Comparison of gene expression between the microarray and RT-qPCR results.

Figure 3: Comparison of gene expression between the microarray and RT-qPCR results.

DISCUSSION

In the elderly, the intake of essential macro- and micronutrients from the diet is usually inadequate. The deficiency of essential nutrients in aging is related to the global impairment of immune functions, metabolic harmony and antioxidant defense ( 18 ). With increasing age, the production of reactive oxygen species (ROS) is also increased due to an imbalance between antioxidant defense and ROS production. The resulting oxidative stress damages biomolecules such as DNA, protein and lipids, which eventually contributes to age-related diseases ( 19 ). Thus, supplementation with micronutrients with antioxidant properties, such as vitamin E, could prevent oxidative stress and molecular injury in aging.

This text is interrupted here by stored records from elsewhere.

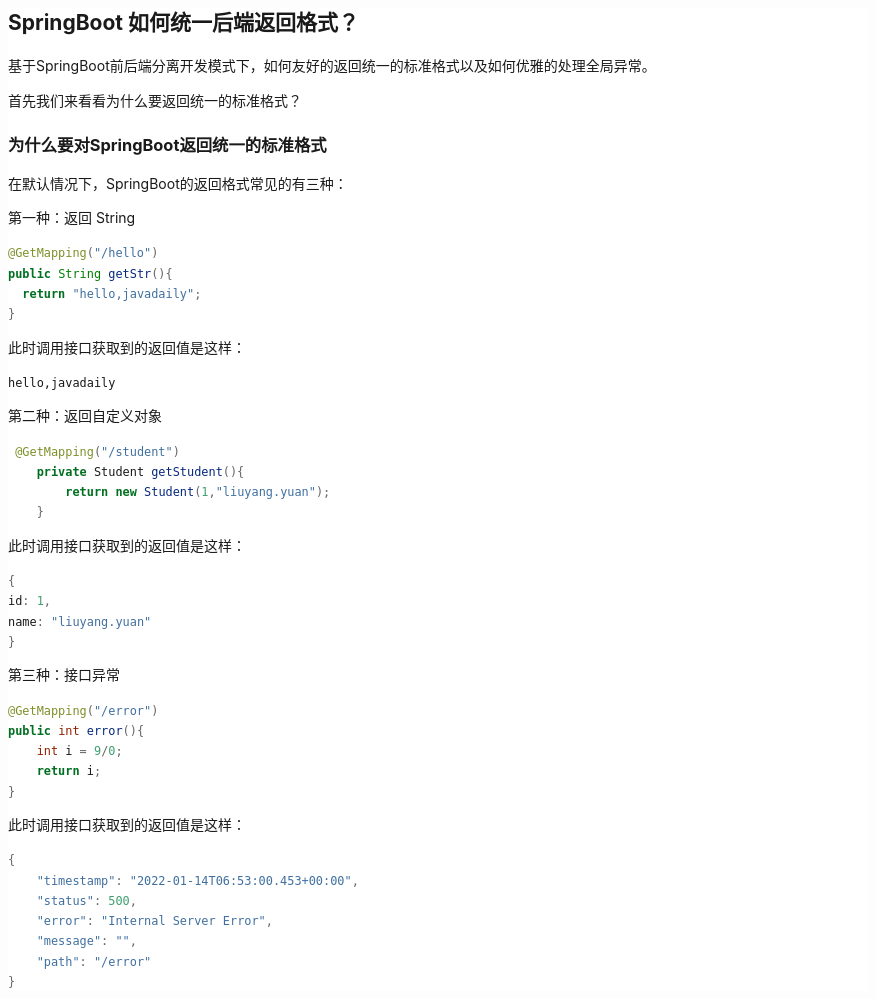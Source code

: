 ## SpringBoot 如何统一后端返回格式？

基于SpringBoot前后端分离开发模式下，如何友好的返回统一的标准格式以及如何优雅的处理全局异常。

首先我们来看看为什么要返回统一的标准格式？

### 为什么要对SpringBoot返回统一的标准格式

在默认情况下，SpringBoot的返回格式常见的有三种：

第一种：返回 String

```java
@GetMapping("/hello")
public String getStr(){
  return "hello,javadaily";
}
```

此时调用接口获取到的返回值是这样：

```text
hello,javadaily
```

第二种：返回自定义对象

```java
 @GetMapping("/student")
    private Student getStudent(){
        return new Student(1,"liuyang.yuan");
    }
```

此时调用接口获取到的返回值是这样：

```java
{
id: 1,
name: "liuyang.yuan"
}
```

第三种：接口异常

```java
@GetMapping("/error")
public int error(){
    int i = 9/0;
    return i;
}
```

此时调用接口获取到的返回值是这样：	

```java
{
    "timestamp": "2022-01-14T06:53:00.453+00:00",
    "status": 500,
    "error": "Internal Server Error",
    "message": "",
    "path": "/error"
}
```
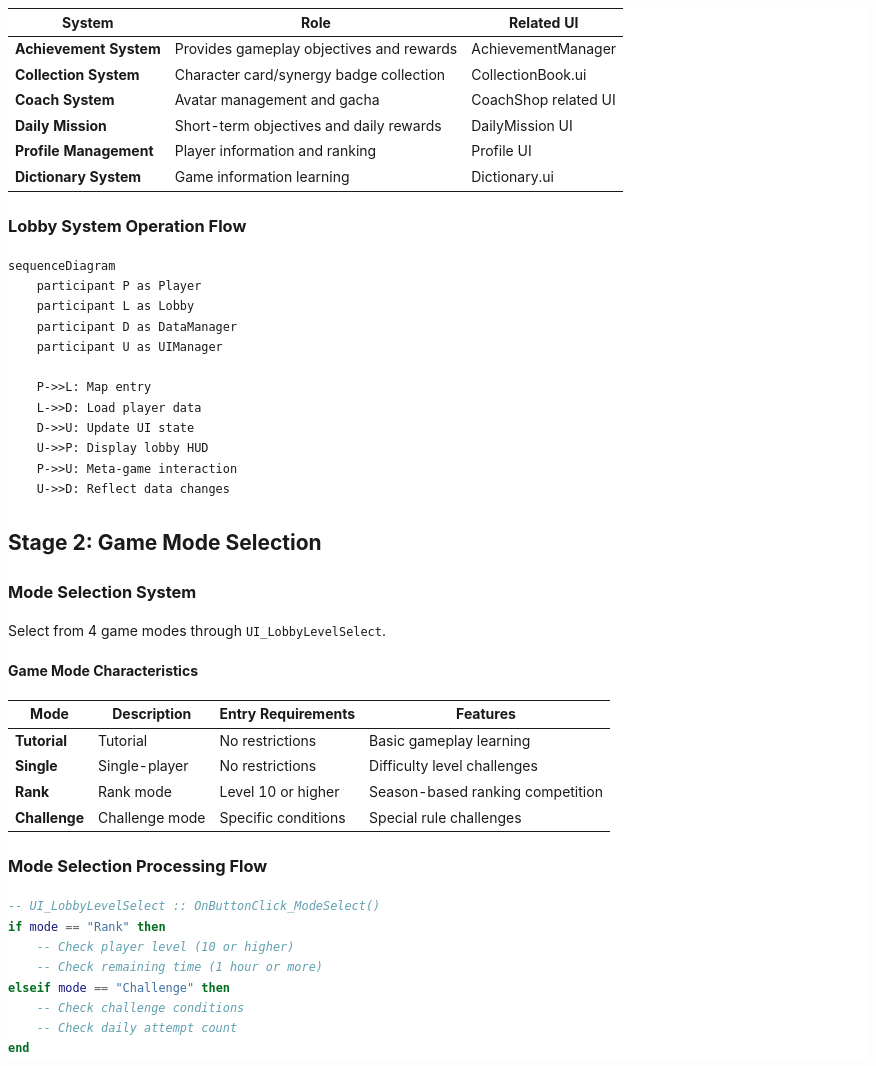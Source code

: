 | System | Role | Related UI |
|--------|------|-------------|
| **Achievement System** | Provides gameplay objectives and rewards | AchievementManager |
| **Collection System** | Character card/synergy badge collection | CollectionBook.ui |
| **Coach System** | Avatar management and gacha | CoachShop related UI |
| **Daily Mission** | Short-term objectives and daily rewards | DailyMission UI |
| **Profile Management** | Player information and ranking | Profile UI |
| **Dictionary System** | Game information learning | Dictionary.ui |

### Lobby System Operation Flow
```mermaid
sequenceDiagram
    participant P as Player
    participant L as Lobby
    participant D as DataManager
    participant U as UIManager
    
    P->>L: Map entry
    L->>D: Load player data
    D->>U: Update UI state
    U->>P: Display lobby HUD
    P->>U: Meta-game interaction
    U->>D: Reflect data changes
```

## Stage 2: Game Mode Selection

### Mode Selection System
Select from 4 game modes through `UI_LobbyLevelSelect`.

#### Game Mode Characteristics

| Mode | Description | Entry Requirements | Features |
|------|-------------|-------------------|----------|
| **Tutorial** | Tutorial | No restrictions | Basic gameplay learning |
| **Single** | Single-player | No restrictions | Difficulty level challenges |
| **Rank** | Rank mode | Level 10 or higher | Season-based ranking competition |
| **Challenge** | Challenge mode | Specific conditions | Special rule challenges |

### Mode Selection Processing Flow
```lua
-- UI_LobbyLevelSelect :: OnButtonClick_ModeSelect()
if mode == "Rank" then
    -- Check player level (10 or higher)
    -- Check remaining time (1 hour or more)
elseif mode == "Challenge" then
    -- Check challenge conditions
    -- Check daily attempt count
end
```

The effects of α-TF and TRF on healthy older adults were compared in this study, and our results showed that each vitamin modulated the expression of different genes and regulated different pathways. Although the TRF supplements used in this study also contained α-tocopherol, the responses were different from the responses to α-TF supplementation alone. In the male subjects, α-TF supplementation for 3 months significantly stimulated the defense response pathway ( p <0.007). Although this pathway was stimulated, the expression of most related genes (FC>1.5) decreased. The expression of the CD3 ε , or CD3-epsilon, gene (Entrez ID: NM_000733) (http://www.ncbi.nlm.nih.gov/gene/) was found to decrease with the highest fold change (1.6-fold). The CD complex plays an important role in coupling antigen recognition to several intracellular signal transduction pathways, such as T cell receptor (TCR) signal transduction ( 20 ). According to Li et al. ( 21 ), increased CD3 ε expression is related to the severity of aplastic anemia, which is an autoimmune disease. The results of this study suggest that α-TF induces a cellular defense response against pathogenic conditions by decreasing the expression of CD3 ε , which plays a role in autoimmune diseases. In addition, α-TF exerts an antiproliferative effect by upregulating the response to cAMP ( 11 ) and downregulating smooth muscle cell proliferation ( 22 ). The role of this vitamin as an antioxidant is also established, as the oxidative stress pathway was upregulated ( 23 ). The most significant pathway modulated after 6 months of α-TF supplementation was the mitosis pathway ( p <0.008), which plays a crucial role in the cell cycle ( 24 ). Upregulated mitosis shows that α-TF promotes cell cycle progression and cell division. The expression of the gene SNX9 , or sorting nexin 9 (Entrez ID: NM_016224), was found to increase with the highest fold change (2.1-fold) in this pathway. According to Ma and Chircop ( 25 ), the SNX9 protein is essential for the progression and completion of mitosis, and the depletion of this protein induces multinucleation (an indication of cytokinesis failure) and the accumulation of cytokinetic cells. In addition, α-TF may have anti-inflammatory effects, as supplementation was found to downregulate the cell adhesion and cell response to bacterium pathways and inhibit proliferation by decreasing the activation of the MAPK activity pathway ( 26 ) in healthy male subjects.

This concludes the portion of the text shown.